For nearly 20 years, Nora's Restaurant operated on West Lake street in Minneapolis. The place —still sporting car ports with awnings from when it was Porky's, a drive-in burger joint in the '40s—did decent business serving diner-style grub. But over the decades, the view from the dining room window changed drastically. The surrounding West Lake area saw massive development and the landscape evolved into a commercial hotbed. Up around Nora's, new restaurants with attractive designs and fresh menus rose, and Nora's began looking more dated than ever. Tryg Truelson, who co-owned the restaurant with his mother, Nora, says modern competitors were a huge worry.
These days, staying fresh is a common challenge. And as we head into 2005, tons of new concepts, many with fancy designers, will endanger the less-modern places on the block.
A solution is not simple. Redesigning seems like the best option, but sinking mega-money into renovation is not practical for many places. And in this ultra-competitive marketplace, that may not even be enough to keep up.
"It's hard to change your image," Truelson says, adding that people wouldn't just forget the old place and accept it as new after an elaborate fix-up job.
So, they decided to go for broke and start from scratch. They pulled the plug on Nora's red neon sign that had glowed for 17 years and called in the bulldozers. The 60-year-old building was leveled, leaving a fresh patch of dirt on which to build their brand new 300-seat, 6,500-sq. ft. eatery—Tryg's.

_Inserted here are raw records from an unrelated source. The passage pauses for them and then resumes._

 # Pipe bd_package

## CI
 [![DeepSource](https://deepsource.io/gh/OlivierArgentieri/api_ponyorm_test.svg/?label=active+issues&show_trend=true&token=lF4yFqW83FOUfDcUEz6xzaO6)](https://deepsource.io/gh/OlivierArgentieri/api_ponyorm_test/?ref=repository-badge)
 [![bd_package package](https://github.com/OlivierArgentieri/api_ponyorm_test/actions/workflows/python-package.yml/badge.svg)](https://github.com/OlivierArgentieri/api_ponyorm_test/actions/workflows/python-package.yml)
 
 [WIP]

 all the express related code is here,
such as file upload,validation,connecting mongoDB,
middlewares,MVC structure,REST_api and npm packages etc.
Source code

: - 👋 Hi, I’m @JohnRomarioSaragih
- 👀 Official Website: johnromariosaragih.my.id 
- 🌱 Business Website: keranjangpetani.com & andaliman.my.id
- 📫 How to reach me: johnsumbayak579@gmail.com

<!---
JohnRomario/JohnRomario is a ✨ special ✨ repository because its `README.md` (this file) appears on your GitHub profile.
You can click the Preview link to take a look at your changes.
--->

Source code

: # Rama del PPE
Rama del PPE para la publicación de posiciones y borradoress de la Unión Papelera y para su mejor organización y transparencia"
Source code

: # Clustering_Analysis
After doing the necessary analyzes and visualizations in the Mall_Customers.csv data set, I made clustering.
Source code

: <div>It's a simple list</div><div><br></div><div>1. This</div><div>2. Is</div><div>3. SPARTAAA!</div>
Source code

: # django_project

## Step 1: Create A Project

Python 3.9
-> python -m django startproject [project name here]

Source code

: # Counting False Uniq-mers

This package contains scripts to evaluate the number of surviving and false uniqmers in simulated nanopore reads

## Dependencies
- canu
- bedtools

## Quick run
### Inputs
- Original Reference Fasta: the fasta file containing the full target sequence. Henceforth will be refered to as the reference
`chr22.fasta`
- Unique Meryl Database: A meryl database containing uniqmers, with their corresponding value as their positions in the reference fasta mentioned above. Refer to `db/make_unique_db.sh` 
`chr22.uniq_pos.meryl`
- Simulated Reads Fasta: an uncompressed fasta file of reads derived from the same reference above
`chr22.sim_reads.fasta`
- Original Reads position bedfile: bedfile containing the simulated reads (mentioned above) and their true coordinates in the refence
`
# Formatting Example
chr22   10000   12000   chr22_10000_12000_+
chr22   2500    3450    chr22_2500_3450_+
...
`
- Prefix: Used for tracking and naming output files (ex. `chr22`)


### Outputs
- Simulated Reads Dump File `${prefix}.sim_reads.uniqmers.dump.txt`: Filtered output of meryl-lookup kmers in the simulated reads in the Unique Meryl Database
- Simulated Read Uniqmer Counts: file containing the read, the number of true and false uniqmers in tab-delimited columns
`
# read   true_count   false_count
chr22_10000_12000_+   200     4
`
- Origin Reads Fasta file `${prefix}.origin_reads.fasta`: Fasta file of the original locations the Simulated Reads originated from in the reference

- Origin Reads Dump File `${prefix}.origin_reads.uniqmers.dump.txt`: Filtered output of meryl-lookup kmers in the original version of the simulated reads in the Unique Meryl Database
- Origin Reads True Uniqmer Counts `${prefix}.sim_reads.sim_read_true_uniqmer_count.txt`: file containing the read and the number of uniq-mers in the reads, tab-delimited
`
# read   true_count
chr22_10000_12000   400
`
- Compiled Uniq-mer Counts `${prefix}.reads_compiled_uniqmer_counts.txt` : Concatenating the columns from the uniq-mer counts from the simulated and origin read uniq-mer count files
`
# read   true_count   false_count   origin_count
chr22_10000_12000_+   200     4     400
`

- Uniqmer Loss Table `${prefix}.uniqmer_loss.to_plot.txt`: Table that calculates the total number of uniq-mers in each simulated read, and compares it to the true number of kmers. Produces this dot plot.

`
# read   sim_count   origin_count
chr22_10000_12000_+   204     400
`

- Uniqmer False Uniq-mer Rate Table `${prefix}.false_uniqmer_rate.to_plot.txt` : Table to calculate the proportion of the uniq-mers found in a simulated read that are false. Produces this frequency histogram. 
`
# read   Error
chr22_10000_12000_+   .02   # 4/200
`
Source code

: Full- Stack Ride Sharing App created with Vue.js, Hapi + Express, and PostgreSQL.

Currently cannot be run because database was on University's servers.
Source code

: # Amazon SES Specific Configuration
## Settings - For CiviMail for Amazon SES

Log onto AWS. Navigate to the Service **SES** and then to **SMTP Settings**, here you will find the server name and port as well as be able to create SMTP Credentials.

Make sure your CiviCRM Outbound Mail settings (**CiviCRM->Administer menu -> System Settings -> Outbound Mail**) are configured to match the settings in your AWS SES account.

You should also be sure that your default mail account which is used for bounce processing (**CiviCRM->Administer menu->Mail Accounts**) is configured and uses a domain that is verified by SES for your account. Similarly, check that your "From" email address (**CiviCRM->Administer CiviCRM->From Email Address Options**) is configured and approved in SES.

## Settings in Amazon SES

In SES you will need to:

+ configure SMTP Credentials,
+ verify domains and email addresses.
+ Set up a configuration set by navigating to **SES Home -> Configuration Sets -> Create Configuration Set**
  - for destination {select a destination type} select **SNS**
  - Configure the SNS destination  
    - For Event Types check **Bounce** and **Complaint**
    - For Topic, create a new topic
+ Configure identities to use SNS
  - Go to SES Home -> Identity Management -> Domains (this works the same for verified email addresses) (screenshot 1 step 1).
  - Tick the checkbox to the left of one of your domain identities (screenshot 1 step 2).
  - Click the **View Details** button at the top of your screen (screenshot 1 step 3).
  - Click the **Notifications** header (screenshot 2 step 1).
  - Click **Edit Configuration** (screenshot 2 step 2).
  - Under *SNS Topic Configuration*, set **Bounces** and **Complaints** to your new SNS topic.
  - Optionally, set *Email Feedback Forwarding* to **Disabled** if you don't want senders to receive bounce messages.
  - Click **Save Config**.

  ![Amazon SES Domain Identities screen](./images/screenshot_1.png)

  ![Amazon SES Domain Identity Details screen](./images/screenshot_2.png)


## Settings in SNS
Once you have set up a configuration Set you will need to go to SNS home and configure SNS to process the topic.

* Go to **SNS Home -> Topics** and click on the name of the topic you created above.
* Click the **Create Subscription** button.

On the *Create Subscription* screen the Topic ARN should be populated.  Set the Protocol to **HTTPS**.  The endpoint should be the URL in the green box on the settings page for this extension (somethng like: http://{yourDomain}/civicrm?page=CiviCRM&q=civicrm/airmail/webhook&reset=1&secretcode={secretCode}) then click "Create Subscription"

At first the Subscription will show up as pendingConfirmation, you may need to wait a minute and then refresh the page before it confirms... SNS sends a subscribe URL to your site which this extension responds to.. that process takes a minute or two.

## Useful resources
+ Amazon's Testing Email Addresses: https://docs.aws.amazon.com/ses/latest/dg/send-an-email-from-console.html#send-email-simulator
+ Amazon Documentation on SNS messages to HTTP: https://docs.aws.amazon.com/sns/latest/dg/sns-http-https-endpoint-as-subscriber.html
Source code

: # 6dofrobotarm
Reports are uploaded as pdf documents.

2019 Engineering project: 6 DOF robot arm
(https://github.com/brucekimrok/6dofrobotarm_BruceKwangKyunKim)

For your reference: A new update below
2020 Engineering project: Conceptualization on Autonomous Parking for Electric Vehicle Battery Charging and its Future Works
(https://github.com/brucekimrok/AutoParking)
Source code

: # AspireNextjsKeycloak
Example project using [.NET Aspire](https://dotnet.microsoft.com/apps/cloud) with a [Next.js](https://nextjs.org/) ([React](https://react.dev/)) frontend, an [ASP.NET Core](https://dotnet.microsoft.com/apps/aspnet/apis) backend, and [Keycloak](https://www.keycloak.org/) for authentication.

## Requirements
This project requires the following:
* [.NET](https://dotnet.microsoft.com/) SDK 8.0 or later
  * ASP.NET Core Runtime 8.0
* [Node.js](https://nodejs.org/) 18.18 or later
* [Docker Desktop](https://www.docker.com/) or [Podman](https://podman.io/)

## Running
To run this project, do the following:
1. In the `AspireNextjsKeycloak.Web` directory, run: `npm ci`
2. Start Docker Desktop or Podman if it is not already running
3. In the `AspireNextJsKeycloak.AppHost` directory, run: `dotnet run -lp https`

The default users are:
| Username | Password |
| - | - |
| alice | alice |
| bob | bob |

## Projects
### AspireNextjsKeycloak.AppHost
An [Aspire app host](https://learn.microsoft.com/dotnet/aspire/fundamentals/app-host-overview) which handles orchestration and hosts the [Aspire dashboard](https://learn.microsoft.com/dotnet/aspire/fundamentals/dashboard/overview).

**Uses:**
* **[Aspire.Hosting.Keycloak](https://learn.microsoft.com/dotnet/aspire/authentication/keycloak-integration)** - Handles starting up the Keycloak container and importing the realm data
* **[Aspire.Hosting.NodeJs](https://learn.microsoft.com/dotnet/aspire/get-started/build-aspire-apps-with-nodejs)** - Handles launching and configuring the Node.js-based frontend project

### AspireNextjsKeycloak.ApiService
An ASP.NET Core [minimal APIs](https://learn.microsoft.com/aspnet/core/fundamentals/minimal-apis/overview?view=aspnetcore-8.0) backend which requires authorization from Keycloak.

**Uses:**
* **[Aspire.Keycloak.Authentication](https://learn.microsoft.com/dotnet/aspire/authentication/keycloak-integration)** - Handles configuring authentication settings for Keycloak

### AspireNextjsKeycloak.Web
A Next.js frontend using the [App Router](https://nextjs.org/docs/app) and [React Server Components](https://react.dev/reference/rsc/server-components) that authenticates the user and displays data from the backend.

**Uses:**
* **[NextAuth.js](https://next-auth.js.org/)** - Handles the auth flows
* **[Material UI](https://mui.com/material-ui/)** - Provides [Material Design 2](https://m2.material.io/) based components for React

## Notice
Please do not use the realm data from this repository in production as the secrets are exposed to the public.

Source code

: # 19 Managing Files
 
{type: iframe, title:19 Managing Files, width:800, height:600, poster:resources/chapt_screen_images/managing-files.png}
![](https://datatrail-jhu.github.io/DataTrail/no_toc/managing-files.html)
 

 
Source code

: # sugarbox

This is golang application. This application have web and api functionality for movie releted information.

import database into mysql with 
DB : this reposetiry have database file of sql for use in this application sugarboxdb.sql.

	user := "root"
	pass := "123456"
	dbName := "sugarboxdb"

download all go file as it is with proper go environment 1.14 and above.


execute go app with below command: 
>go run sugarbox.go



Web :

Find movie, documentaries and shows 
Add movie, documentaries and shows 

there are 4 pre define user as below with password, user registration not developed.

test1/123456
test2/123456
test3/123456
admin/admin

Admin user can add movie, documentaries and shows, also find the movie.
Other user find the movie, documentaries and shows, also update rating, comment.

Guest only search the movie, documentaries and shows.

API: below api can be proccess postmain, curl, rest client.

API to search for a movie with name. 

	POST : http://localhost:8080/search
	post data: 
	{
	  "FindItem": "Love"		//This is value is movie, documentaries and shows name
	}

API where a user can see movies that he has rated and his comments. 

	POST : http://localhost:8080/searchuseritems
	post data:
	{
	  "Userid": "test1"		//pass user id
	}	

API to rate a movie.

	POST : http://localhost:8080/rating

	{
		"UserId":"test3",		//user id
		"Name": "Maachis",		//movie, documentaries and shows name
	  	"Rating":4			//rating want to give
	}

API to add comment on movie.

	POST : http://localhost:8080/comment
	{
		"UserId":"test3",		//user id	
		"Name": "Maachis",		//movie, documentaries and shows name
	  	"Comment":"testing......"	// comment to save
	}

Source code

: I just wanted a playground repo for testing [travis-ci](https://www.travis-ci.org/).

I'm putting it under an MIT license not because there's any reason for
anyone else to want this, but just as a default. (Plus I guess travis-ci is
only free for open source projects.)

Tanya Spalding, a principle at Shea Inc.—a design firm that assisted with the development—says starting from scratch was the only option. "You can't put lipstick on a pig," she says. "The smartest thing for the new brand was making a grand statement by tearing Nora's down."
And "grand" is how Truelson describes the new place that now stands on the plot. "We spared no expense," he says, referring to the copper domed entrance, Brazilian wood floors, and state-of-the-art display kitchen.
Along with the new upscale look is a menu to match: Chef Philip Dorwart's rotisserie and woodburning-grilled meats, like duck and suckling pig, and high-end seafood entrees ($14-$30).
With Tryg's only open for about two months, it's hard to say what the return on the investment is just yet. But Truelson says business is great so far. "We're getting in a good, young crowd —exactly who we were trying to target," he says.